SHIKUMEN, WHICH translates as “stone gate”, is a traditional Chinese architectural style characterised by strong frontal stone walls. , The style, which rose to prominence in the mid-19th century, is similar to the Anglo-American terraces which make up many of the West’s inner city residential areas writes ZUMC student Mei Hang
Many of Shanghai’s Shikumen areas are now modern representations of Chinese architecture and culture, merging contemporary and classical styles. They now combine the residential style of buildings used in Southern China with the Western lifestyle in a way which is typical of modern Shanghai.

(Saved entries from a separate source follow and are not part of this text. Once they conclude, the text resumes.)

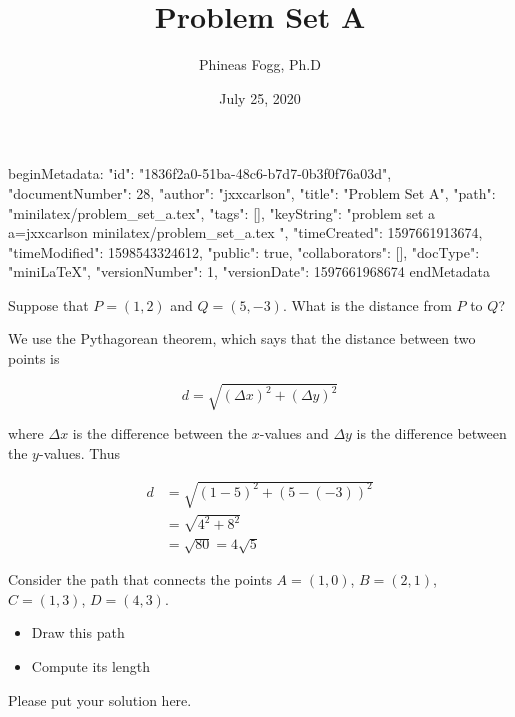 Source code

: beginMetadata:
{
    "id": "1836f2a0-51ba-48c6-b7d7-0b3f0f76a03d",
    "documentNumber": 28,
    "author": "jxxcarlson",
    "title": "Problem Set A",
    "path": "minilatex/problem_set_a.tex",
    "tags": [],
    "keyString": "problem set a a=jxxcarlson minilatex/problem_set_a.tex ",
    "timeCreated": 1597661913674,
    "timeModified": 1598543324612,
    "public": true,
    "collaborators": [],
    "docType": "miniLaTeX",
    "versionNumber": 1,
    "versionDate": 1597661968674
}
endMetadata
\title{Problem Set A}
\author{Phineas Fogg, Ph.D}
\date{July 25, 2020}


\maketitle


\begin{problem}
Suppose that $P = (1,2)$ and $Q = (5,-3)$.  What is the distance from $P$ to $Q$?
\end{problem}

\begin{solution}
We use the Pythagorean theorem, which says that the distance between two points is

\begin{equation}
d = \sqrt{(\Delta x)^2 + (\Delta y)^2}
\end{equation}

where $\Delta x$ is the difference between the $x$-values and $\Delta y$ is the difference between the $y$-values.  Thus

\begin{align}
d &= \sqrt{(1 - 5)^2 + (5 - (-3))^2} \\
  &= \sqrt{4^2 + 8^2} \\
  &= \sqrt{80} = 4\sqrt{5}
\end{align}

\end{solution}

\begin{problem}
Consider the path that connects the points $A = (1,0)$,
$B = (2,1)$, $C = (1,3)$, $D = (4,3)$.

\medskip
\begin{itemize}
\item Draw this path
\item Compute its length
\end{itemize}
\end{problem}

\begin{solution}
Please put your solution here.
\end{solution}


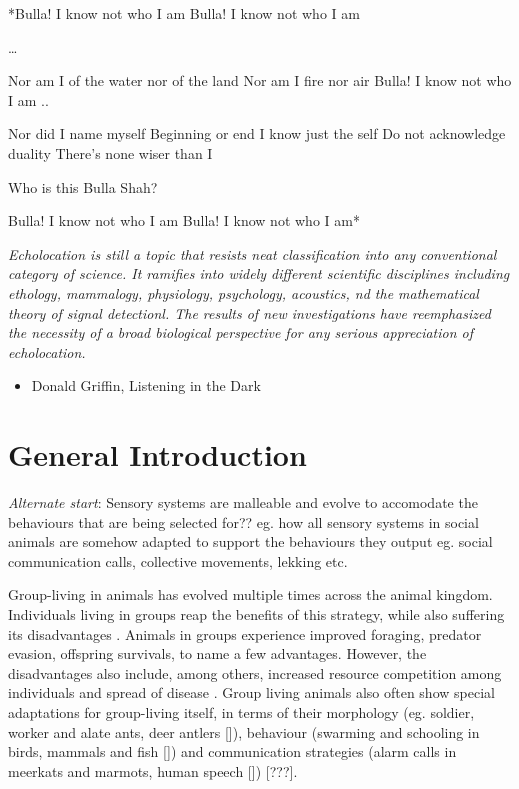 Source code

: \documentclass[
]{book}
\providecommand{\tightlist}{%
  \setlength{\itemsep}{0pt}\setlength{\parskip}{0pt}}
\begin{document}
*Bulla! I know not who I am
Bulla! I know not who I am

\ldots{}

Nor am I of the water nor of the land
Nor am I fire nor air
Bulla! I know not who I am
..

Nor did I name myself
Beginning or end I know just the self
Do not acknowledge duality
There's none wiser than I

Who is this Bulla Shah?

Bulla! I know not who I am
Bulla! I know not who I am*

\emph{Echolocation is still a topic that resists neat classification into any conventional category of science. It ramifies into widely different scientific disciplines including ethology, mammalogy, physiology, psychology, acoustics, nd the mathematical theory of signal detectionl. The results of new investigations have reemphasized the necessity of a broad biological perspective for any serious appreciation of echolocation.}

\begin{itemize}
\tightlist
\item
  Donald Griffin, Listening in the Dark
\end{itemize}

\newpage

\hypertarget{general-introduction}{%
\chapter{General Introduction}\label{general-introduction}}

\emph{Alternate start}: Sensory systems are malleable and evolve to accomodate the behaviours that are being selected for?? eg. how all sensory systems in social animals are somehow adapted to support the behaviours they output eg. social communication calls, collective movements, lekking etc.

Group-living in animals has evolved multiple times across the animal kingdom. Individuals living in groups reap the benefits of this strategy, while also suffering its disadvantages \citep[?]{Krebs}. Animals in groups experience improved foraging, predator evasion, offspring survivals, to name a few advantages. However, the disadvantages also include, among others, increased resource competition among individuals and spread of disease \citep[?]{Krebs}. Group living animals also often show special adaptations for group-living itself, in terms of their morphology (eg. soldier, worker and alate ants, deer antlers {[}{]}), behaviour (swarming and schooling in birds, mammals and fish {[}{]}) and communication strategies (alarm calls in meerkats and marmots, human speech {[}{]}) {[}???{]}.
\end{document}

The Shikumen architectural style is a huge part of China’s history. It now representS the modernization and commercialization of China, but it also reminds the Chinese people of the rich cultural history that they want to share and promote.
Many of the Shikumen areas around Shanghai have been converted into shops, bars and restaurants in order to appeal to tourists visiting the city. Places such as the Tian Zi Fang creative garden and the Xiantindi shopping district are the best examples of this.
Walking through the Shikumen districts of Shanghai turns the clock back to 19th century Shanghai. It IS predicted that, due to the construction boom that continues to take place throughout the city, it would be difficult to see the authentic Shikumen style amongst the newer styles. China’s government now protects the city’s Shikumen, so fortunately we can still see the authentic Shanghai.